§ RAW DATA
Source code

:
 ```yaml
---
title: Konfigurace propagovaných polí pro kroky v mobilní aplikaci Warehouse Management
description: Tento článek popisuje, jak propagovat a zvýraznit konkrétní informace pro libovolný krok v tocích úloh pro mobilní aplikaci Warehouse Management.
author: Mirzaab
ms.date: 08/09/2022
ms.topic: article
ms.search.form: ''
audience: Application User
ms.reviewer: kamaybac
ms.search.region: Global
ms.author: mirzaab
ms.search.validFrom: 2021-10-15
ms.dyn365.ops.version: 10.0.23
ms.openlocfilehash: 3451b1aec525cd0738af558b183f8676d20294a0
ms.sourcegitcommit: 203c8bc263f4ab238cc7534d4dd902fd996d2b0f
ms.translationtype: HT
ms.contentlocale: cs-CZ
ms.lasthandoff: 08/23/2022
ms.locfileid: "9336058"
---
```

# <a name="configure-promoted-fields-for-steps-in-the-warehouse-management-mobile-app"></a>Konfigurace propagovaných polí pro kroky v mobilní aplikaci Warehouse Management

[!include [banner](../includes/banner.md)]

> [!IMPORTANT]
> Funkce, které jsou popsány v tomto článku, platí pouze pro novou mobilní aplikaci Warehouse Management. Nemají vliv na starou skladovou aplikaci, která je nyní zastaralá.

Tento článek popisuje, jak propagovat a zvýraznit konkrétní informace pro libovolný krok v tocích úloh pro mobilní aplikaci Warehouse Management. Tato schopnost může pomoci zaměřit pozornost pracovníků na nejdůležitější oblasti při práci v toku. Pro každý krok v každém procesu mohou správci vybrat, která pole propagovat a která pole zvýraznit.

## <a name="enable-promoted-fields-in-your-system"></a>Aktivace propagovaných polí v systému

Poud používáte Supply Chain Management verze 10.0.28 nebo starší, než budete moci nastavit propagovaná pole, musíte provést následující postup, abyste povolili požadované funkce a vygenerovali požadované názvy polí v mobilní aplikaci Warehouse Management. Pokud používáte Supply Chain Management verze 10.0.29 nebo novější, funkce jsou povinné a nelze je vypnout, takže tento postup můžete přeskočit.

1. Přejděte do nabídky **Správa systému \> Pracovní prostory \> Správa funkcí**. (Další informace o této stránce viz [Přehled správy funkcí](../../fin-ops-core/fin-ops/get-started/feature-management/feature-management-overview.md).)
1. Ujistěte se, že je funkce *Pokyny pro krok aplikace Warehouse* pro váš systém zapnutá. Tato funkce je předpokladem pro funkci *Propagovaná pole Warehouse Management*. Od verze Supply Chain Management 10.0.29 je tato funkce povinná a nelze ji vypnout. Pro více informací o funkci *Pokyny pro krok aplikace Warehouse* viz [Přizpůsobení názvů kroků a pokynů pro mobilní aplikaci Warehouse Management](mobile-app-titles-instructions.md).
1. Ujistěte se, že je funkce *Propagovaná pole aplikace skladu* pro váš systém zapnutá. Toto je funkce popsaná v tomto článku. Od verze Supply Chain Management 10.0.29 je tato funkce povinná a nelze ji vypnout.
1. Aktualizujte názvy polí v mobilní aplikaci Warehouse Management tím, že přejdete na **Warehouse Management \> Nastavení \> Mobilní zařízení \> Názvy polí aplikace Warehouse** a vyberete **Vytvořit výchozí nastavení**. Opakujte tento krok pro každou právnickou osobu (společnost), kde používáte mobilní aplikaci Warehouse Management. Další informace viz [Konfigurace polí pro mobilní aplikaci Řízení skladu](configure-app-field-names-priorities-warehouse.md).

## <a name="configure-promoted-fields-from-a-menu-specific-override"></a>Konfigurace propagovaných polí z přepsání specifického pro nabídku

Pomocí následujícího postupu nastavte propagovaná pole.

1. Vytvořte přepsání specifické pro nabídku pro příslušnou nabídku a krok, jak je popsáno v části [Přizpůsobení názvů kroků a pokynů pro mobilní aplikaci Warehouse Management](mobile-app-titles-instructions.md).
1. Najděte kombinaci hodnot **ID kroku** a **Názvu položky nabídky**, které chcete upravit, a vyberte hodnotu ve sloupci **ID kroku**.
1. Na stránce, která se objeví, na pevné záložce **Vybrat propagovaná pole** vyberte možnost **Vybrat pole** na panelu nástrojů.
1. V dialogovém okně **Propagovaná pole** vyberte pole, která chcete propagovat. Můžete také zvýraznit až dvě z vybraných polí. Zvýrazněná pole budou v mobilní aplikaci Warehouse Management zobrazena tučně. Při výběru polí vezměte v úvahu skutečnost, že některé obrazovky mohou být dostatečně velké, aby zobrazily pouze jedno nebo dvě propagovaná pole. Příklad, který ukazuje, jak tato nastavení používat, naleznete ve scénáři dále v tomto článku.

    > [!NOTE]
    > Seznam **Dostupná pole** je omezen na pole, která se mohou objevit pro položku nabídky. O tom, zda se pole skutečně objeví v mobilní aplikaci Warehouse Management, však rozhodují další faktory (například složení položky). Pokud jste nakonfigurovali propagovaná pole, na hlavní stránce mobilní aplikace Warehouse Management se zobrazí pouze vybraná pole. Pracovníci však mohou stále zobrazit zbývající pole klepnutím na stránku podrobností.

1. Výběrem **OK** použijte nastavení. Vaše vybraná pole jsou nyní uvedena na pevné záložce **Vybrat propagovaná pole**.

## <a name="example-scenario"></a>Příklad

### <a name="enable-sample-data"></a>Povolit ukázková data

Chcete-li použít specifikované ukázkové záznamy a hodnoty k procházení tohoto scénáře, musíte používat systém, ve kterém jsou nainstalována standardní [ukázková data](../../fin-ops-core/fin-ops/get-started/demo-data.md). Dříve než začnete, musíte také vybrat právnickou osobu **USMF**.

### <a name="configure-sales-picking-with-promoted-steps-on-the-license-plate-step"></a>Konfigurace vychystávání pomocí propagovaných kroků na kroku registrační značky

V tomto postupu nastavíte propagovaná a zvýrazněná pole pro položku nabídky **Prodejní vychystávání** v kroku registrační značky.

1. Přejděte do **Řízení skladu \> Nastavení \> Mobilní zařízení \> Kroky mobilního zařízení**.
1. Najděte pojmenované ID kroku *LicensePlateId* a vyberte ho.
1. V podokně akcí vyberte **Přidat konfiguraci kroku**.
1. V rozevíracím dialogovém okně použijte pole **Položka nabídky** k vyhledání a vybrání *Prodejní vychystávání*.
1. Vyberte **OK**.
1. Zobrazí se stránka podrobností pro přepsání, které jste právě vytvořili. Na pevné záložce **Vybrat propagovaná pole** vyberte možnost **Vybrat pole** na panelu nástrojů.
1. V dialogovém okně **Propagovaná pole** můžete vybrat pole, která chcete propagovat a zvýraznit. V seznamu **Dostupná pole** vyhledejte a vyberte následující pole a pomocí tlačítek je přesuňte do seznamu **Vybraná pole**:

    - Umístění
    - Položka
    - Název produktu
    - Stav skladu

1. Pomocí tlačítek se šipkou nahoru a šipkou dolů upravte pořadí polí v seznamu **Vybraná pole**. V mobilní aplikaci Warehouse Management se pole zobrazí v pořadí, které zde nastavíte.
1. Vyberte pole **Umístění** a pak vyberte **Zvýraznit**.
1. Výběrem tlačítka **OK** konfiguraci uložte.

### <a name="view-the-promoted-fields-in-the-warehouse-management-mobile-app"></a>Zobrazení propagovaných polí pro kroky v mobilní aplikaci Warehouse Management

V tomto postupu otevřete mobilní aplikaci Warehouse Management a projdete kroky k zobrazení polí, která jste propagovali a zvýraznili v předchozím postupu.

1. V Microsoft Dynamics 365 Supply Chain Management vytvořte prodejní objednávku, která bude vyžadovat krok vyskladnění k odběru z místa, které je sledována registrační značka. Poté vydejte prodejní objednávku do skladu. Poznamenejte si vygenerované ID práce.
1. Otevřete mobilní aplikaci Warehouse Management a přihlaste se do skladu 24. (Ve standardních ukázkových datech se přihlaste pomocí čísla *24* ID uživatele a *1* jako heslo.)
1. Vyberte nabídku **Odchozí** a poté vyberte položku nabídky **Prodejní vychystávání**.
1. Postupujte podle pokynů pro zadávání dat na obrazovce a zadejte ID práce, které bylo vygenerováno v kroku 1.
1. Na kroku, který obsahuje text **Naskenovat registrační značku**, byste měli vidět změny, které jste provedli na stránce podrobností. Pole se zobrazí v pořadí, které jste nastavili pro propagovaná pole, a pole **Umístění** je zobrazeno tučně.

§ ASSIGNMENT
Taking the listing above as the source, transcribe only the lines starting at the line with "1. V dialogovém okně **Propagovaná pole** můžete" and going through the line with "- Stav skladu", unaltered and with both ends included.

§ EXPECTED ANSWER
1. V dialogovém okně **Propagovaná pole** můžete vybrat pole, která chcete propagovat a zvýraznit. V seznamu **Dostupná pole** vyhledejte a vyberte následující pole a pomocí tlačítek je přesuňte do seznamu **Vybraná pole**:

    - Umístění
    - Položka
    - Název produktu
    - Stav skladu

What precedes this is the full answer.